-- ENTRIES PROVIDED follows --

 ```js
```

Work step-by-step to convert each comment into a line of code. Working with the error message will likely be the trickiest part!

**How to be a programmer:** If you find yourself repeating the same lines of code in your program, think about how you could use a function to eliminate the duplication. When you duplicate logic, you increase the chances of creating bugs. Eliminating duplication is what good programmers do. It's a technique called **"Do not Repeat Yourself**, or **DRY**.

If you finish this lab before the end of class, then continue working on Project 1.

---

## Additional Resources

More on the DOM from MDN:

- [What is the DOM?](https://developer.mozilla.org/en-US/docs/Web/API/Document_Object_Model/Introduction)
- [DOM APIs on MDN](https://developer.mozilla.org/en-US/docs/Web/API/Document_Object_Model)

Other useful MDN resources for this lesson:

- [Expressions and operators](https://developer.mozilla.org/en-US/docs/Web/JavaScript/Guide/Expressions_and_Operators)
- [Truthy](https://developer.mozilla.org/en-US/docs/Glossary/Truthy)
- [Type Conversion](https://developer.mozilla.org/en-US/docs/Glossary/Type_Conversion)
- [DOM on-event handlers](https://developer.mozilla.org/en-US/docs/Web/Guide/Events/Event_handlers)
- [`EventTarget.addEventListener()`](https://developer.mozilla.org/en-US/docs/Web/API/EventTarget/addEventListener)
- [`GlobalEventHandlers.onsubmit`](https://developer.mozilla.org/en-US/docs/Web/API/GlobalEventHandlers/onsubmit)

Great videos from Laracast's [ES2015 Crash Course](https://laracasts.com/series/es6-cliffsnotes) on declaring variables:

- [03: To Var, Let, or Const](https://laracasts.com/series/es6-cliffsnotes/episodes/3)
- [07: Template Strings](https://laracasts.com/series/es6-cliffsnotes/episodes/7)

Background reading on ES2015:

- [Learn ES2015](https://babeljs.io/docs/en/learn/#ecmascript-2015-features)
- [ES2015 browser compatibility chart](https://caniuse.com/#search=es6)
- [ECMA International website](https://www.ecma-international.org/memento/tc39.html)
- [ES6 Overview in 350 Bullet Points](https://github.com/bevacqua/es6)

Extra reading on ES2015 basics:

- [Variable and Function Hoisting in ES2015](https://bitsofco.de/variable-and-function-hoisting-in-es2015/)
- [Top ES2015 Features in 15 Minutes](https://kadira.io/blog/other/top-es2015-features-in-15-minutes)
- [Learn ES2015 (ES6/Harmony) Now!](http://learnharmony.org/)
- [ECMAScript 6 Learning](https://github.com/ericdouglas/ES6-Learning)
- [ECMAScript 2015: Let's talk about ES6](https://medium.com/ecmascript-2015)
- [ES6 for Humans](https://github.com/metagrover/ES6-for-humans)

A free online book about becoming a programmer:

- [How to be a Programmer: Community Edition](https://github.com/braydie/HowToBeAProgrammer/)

-- ENTRIES PROVIDED concluded --

TASK OBJECTIVE: Nothing but an exact repetition of the entries is expected here.

RESPONSE TO THE TASK:
 ```js
```

Work step-by-step to convert each comment into a line of code. Working with the error message will likely be the trickiest part!

**How to be a programmer:** If you find yourself repeating the same lines of code in your program, think about how you could use a function to eliminate the duplication. When you duplicate logic, you increase the chances of creating bugs. Eliminating duplication is what good programmers do. It's a technique called **"Do not Repeat Yourself**, or **DRY**.

If you finish this lab before the end of class, then continue working on Project 1.

---

## Additional Resources

More on the DOM from MDN:

- [What is the DOM?](https://developer.mozilla.org/en-US/docs/Web/API/Document_Object_Model/Introduction)
- [DOM APIs on MDN](https://developer.mozilla.org/en-US/docs/Web/API/Document_Object_Model)

Other useful MDN resources for this lesson:

- [Expressions and operators](https://developer.mozilla.org/en-US/docs/Web/JavaScript/Guide/Expressions_and_Operators)
- [Truthy](https://developer.mozilla.org/en-US/docs/Glossary/Truthy)
- [Type Conversion](https://developer.mozilla.org/en-US/docs/Glossary/Type_Conversion)
- [DOM on-event handlers](https://developer.mozilla.org/en-US/docs/Web/Guide/Events/Event_handlers)
- [`EventTarget.addEventListener()`](https://developer.mozilla.org/en-US/docs/Web/API/EventTarget/addEventListener)
- [`GlobalEventHandlers.onsubmit`](https://developer.mozilla.org/en-US/docs/Web/API/GlobalEventHandlers/onsubmit)

Great videos from Laracast's [ES2015 Crash Course](https://laracasts.com/series/es6-cliffsnotes) on declaring variables:

- [03: To Var, Let, or Const](https://laracasts.com/series/es6-cliffsnotes/episodes/3)
- [07: Template Strings](https://laracasts.com/series/es6-cliffsnotes/episodes/7)

Background reading on ES2015:

- [Learn ES2015](https://babeljs.io/docs/en/learn/#ecmascript-2015-features)
- [ES2015 browser compatibility chart](https://caniuse.com/#search=es6)
- [ECMA International website](https://www.ecma-international.org/memento/tc39.html)
- [ES6 Overview in 350 Bullet Points](https://github.com/bevacqua/es6)

Extra reading on ES2015 basics:

- [Variable and Function Hoisting in ES2015](https://bitsofco.de/variable-and-function-hoisting-in-es2015/)
- [Top ES2015 Features in 15 Minutes](https://kadira.io/blog/other/top-es2015-features-in-15-minutes)
- [Learn ES2015 (ES6/Harmony) Now!](http://learnharmony.org/)
- [ECMAScript 6 Learning](https://github.com/ericdouglas/ES6-Learning)
- [ECMAScript 2015: Let's talk about ES6](https://medium.com/ecmascript-2015)
- [ES6 for Humans](https://github.com/metagrover/ES6-for-humans)

A free online book about becoming a programmer:

- [How to be a Programmer: Community Edition](https://github.com/braydie/HowToBeAProgrammer/)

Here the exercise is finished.